A statement to The Journal, attributed to Plank, went as follows:

"Our teammates deserve to work in a respectful and empowering environment. We believe that there is systemic inequality in the global workplace and we will embrace this moment to accelerate the ongoing meaningful cultural transformation that is already under way at Under Armour. We can and will do better."

Over the years, the company has talked a good game:

  • It reportedly ended sponsorship of USA Gymnastics over the massive sexual abuse story about that organization.
  • Under Armour's code of conduct includes a statement that "we will not tolerate harassment of any kind" and includes " sexual harassment and unwelcome conduct, threats or bullying, name-calling, negative stereotyping, unwelcome physical contact, offensive gestures, or damaging the physical property of others."
  • In its supplier code of conduct, Under Armour demands suppliers and their subcontractors "must treat their employees with respect and dignity. No employee shall be subject to physical, sexual, psychological or verbal harassment, or abuse."
  • The Under Armour customer online terms of service include a prohibition against uploading content that, among other things, "exploits people in a sexual or violent manner" or "contains nudity, violence, or pornographic subject matter."

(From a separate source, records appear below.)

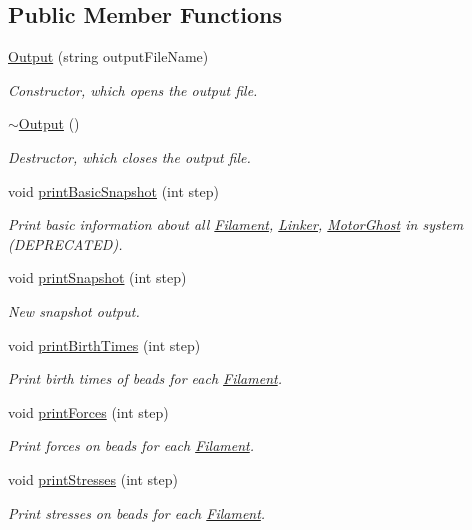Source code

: \subsection*{Public Member Functions}
\begin{DoxyCompactItemize}
\item 
\hyperlink{classOutput_a75c8133d932621debacb30634ef5258c}{Output} (string output\+File\+Name)
\begin{DoxyCompactList}\small\item\em Constructor, which opens the output file. \end{DoxyCompactList}\item 
\hyperlink{classOutput_a61d0840daf98bea49e4dc471f235eeab}{$\sim$\+Output} ()
\begin{DoxyCompactList}\small\item\em Destructor, which closes the output file. \end{DoxyCompactList}\item 
void \hyperlink{classOutput_ad35067cbcca30c5cea00735d1d11f2b5}{print\+Basic\+Snapshot} (int step)
\begin{DoxyCompactList}\small\item\em Print basic information about all \hyperlink{classFilament}{Filament}, \hyperlink{classLinker}{Linker}, \hyperlink{classMotorGhost}{Motor\+Ghost} in system (D\+E\+P\+R\+E\+C\+A\+T\+E\+D). \end{DoxyCompactList}\item 
void \hyperlink{classOutput_a786eca35e9c06d89eab804c67b314e61}{print\+Snapshot} (int step)
\begin{DoxyCompactList}\small\item\em New snapshot output. \end{DoxyCompactList}\item 
void \hyperlink{classOutput_a1ca68aeb9bbffdcdc2a1d473ed923ceb}{print\+Birth\+Times} (int step)
\begin{DoxyCompactList}\small\item\em Print birth times of beads for each \hyperlink{classFilament}{Filament}. \end{DoxyCompactList}\item 
void \hyperlink{classOutput_a86a58b2b083f2a6043ad30b8c3d14ba0}{print\+Forces} (int step)
\begin{DoxyCompactList}\small\item\em Print forces on beads for each \hyperlink{classFilament}{Filament}. \end{DoxyCompactList}\item 
void \hyperlink{classOutput_acb72afbff4487898488cdfd6a829ce45}{print\+Stresses} (int step)
\begin{DoxyCompactList}\small\item\em Print stresses on beads for each \hyperlink{classFilament}{Filament}. \end{DoxyCompactList}\end{DoxyCompactItemize}
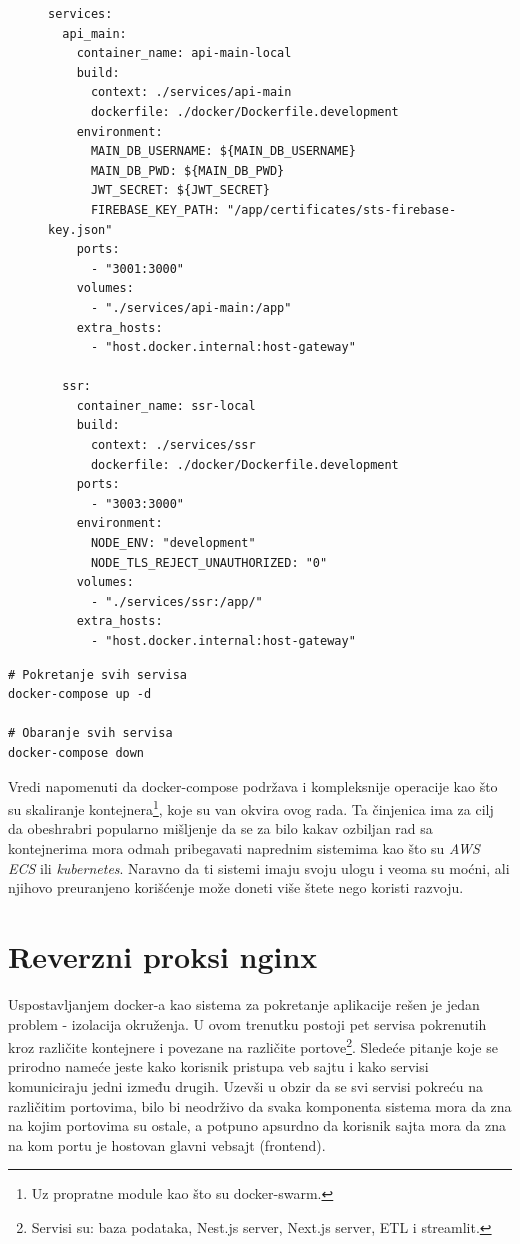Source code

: \documentclass[12pt,oneside]{memoir}
\begin{document}
\begin{figure}[h]
\begin{lstlisting}[language=docker-compose, caption={docker-compose konfiguracija nekih razvojnih servisa.}, label={lst:dockercomposelocal}]
services:
  api_main:
    container_name: api-main-local
    build:
      context: ./services/api-main
      dockerfile: ./docker/Dockerfile.development
    environment:
      MAIN_DB_USERNAME: ${MAIN_DB_USERNAME}
      MAIN_DB_PWD: ${MAIN_DB_PWD}
      JWT_SECRET: ${JWT_SECRET}
      FIREBASE_KEY_PATH: "/app/certificates/sts-firebase-key.json"
    ports:
      - "3001:3000"
    volumes:
      - "./services/api-main:/app"
    extra_hosts:
      - "host.docker.internal:host-gateway"

  ssr:
    container_name: ssr-local
    build:
      context: ./services/ssr
      dockerfile: ./docker/Dockerfile.development
    ports:
      - "3003:3000"
    environment:
      NODE_ENV: "development"
      NODE_TLS_REJECT_UNAUTHORIZED: "0"
    volumes:
      - "./services/ssr:/app/"
    extra_hosts:
      - "host.docker.internal:host-gateway"
\end{lstlisting}
\end{figure}

\newpage
\begin{lstlisting}[caption={docker-compose komande.}, label={lst:dockerlocalcommands}]
# Pokretanje svih servisa
docker-compose up -d 

# Obaranje svih servisa
docker-compose down
\end{lstlisting}

Vredi napomenuti da docker-compose podržava i kompleksnije operacije kao što su skaliranje kontejnera\footnote{Uz propratne module kao što su docker-swarm.}, koje su van okvira ovog rada. Ta činjenica ima za cilj da obeshrabri popularno mišljenje da se za bilo kakav ozbiljan rad sa kontejnerima mora odmah pribegavati naprednim sistemima kao što su \textit{AWS ECS} ili \textit{kubernetes}. Naravno da ti sistemi imaju svoju ulogu i veoma su moćni, ali njihovo preuranjeno korišćenje može doneti više štete nego koristi razvoju.


\section{Reverzni proksi nginx}

Uspostavljanjem docker-a kao sistema za pokretanje aplikacije rešen je jedan problem - izolacija okruženja. U ovom trenutku postoji pet servisa pokrenutih kroz različite kontejnere i povezane na različite portove\footnote{Servisi su: baza podataka, Nest.js server, Next.js server, ETL i streamlit.}. Sledeće pitanje koje se prirodno nameće jeste kako korisnik pristupa veb sajtu i kako servisi komuniciraju jedni između drugih. Uzevši u obzir da se svi servisi pokreću na različitim portovima, bilo bi neodrživo da svaka komponenta sistema mora da zna na kojim portovima su ostale, a potpuno apsurdno da korisnik sajta mora da zna na kom portu je hostovan glavni vebsajt (frontend).
\end{document}
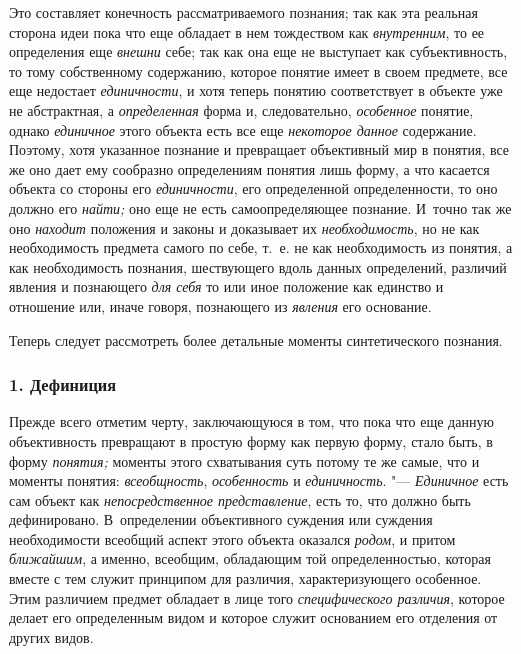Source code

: Это составляет конечность рассматриваемого познания; так как
эта реальная сторона идеи пока что еще обладает в нем тождеством как
{\em внутренним}, то ее
определения еще {\em внешни}
себе; так как она еще не выступает как субъективность, то
тому собственному содержанию, которое понятие имеет в своем предмете, все
еще недостает {\em единичности},
и хотя теперь понятию соответствует в объекте уже не
абстрактная, а {\em определенная}
форма и, следовательно,
{\em особенное} понятие,
однако {\em единичное}
этого объекта есть все еще
{\em некоторое данное}
содержание. Поэтому, хотя указанное познание и превращает
объективный мир в понятия, все же оно дает ему сообразно
определениям понятия лишь форму, а что касается объекта со стороны его
{\em единичности}, его
определенной определенности, то оно должно его
{\em найти;} оно еще не
есть самоопределяющее познание. И~точно так же оно
{\em находит} положения и
законы и доказывает их
{\em необходимость}, но
не как необходимость предмета самого по себе, т.~е. не как необходимость из
понятия, а как необходимость познания, шествующего вдоль данных
определений, различий явления и познающего
{\em для себя} то или
иное положение как единство и отношение или, иначе говоря, познающего из
{\em явления} его
основание.

Теперь следует рассмотреть более детальные моменты
синтетического познания.
\subsubsection[1. Дефиниция]{\bfseries 1. Дефиниция}

Прежде всего отметим черту, заключающуюся в том, что пока что
еще данную объективность превращают в простую форму как первую форму, стало
быть, в форму {\em понятия;}
моменты этого схватывания суть потому те же самые, что и
моменты понятия: {\em всеобщность},
{\em особенность} и
{\em единичность}. "---
{\em Единичное} есть сам
объект как {\em непосредственное
представление}, есть то, что должно быть дефинировано.
В~определении объективного суждения или суждения необходимости всеобщий
аспект этого объекта оказался
{\em родом}, и притом
{\em ближайшим}, а
именно, всеобщим, обладающим той определенностью, которая вместе с тем
служит принципом для различия, характеризующего особенное. Этим различием
предмет обладает в лице того
{\em специфического различия},
которое делает его определенным видом и которое служит
основанием его отделения от других видов.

But in the current climate, that isn't enough.

There are two major issues facing Under Armour and its culture, if the report is accurate -- and, independently, facing many other companies. One is its tacit condoning of sexual harassment, even if only in the recent past. When your accounting department is cutting checks to cover expenses that include strip club visits, you can't even pretend the company doesn't know what's going on.

The second issue is the potential hypocrisy of stating a position against harassment, which might be a legal stratagem to help set up an affirmative defense in case of a lawsuit, when certain other things are allowed to slide. Not that it will do much good at this point.

From the reports, the culture seems to have some big problems, and change is tough, as other corporate examples have shown. Look at Papa John's or Uber. In each case, the CEO was pushed out.

Plank might take a lesson, stepping down as CEO while remaining as chairman, to bring in someone who could help reconstitute the workplace. That would likely also require some of his handpicked executives to depart as well.

There would be disruption. But then, the current culture continuously disrupts. By making the changes, the long-term gain in employee morale, access to a greater talent pool willing to work there, and public reputation among consumers and investors would more than offset the short-term pain.